**Instructions for the task**
Retype word for word the first line of the listing and each line after it up to the line with "I_0 - ma^2 $$", with the pictures taken out.

**Task material**
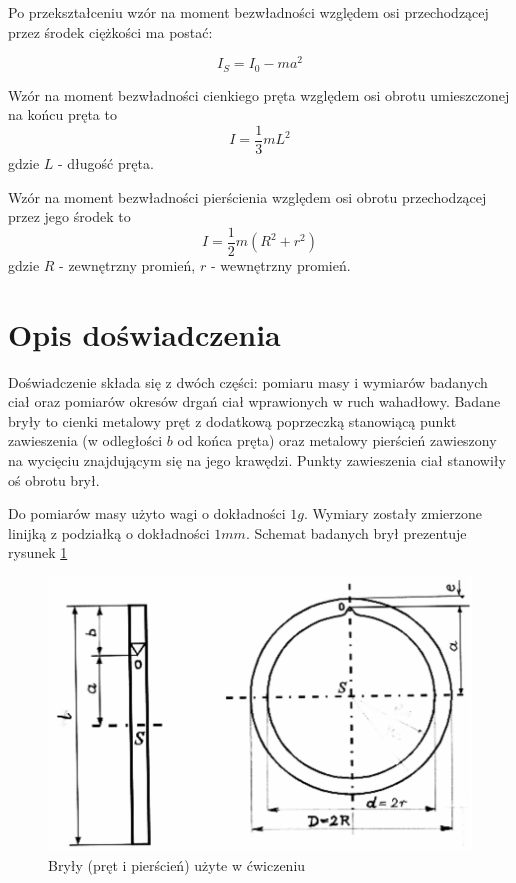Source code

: \documentclass[a4paper,10pt,twoside]{article}
\begin{document}
Po przekształceniu wzór na moment bezwładności względem osi przechodzącej przez środek ciężkości ma postać:

$$ I_S = I_0 - ma^2 $$


Wzór na moment bezwładności cienkiego pręta względem osi obrotu umieszczonej na końcu pręta to $$ I = \frac{1}{3}mL^2 $$ gdzie $L$ - długość pręta.

Wzór na moment bezwładności pierścienia względem osi obrotu przechodzącej przez jego środek to $$ I = \frac{1}{2}m(R^2 + r^2) $$ gdzie $R$ - zewnętrzny promień, $r$ - wewnętrzny promień.

\section{Opis doświadczenia}

Doświadczenie składa się z dwóch części: pomiaru masy i wymiarów badanych ciał oraz pomiarów okresów drgań ciał wprawionych w ruch wahadłowy. Badane bryły to cienki metalowy pręt z dodatkową poprzeczką stanowiącą punkt zawieszenia (w odległości $b$ od końca pręta) oraz metalowy pierścień zawieszony na wycięciu znajdującym się na jego krawędzi. Punkty zawieszenia ciał stanowiły oś obrotu brył.

Do pomiarów masy użyto wagi o dokładności $1 \unit{g}$. Wymiary zostały zmierzone linijką z podziałką o dokładności $1 \unit{mm}$. Schemat badanych brył prezentuje rysunek \ref{fig:bryly}

\begin{figure}[!htp]
\centerline{\includegraphics[scale=0.3]{bryly.png}}
\caption{Bryły (pręt i pierścień) użyte w ćwiczeniu}
\label{fig:bryly}
\end{figure}
\end{document}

**Final answer**
Source code

: \documentclass[a4paper,10pt,twoside]{article}
\begin{document}
Po przekształceniu wzór na moment bezwładności względem osi przechodzącej przez środek ciężkości ma postać:

$$ I_S = I_0 - ma^2 $$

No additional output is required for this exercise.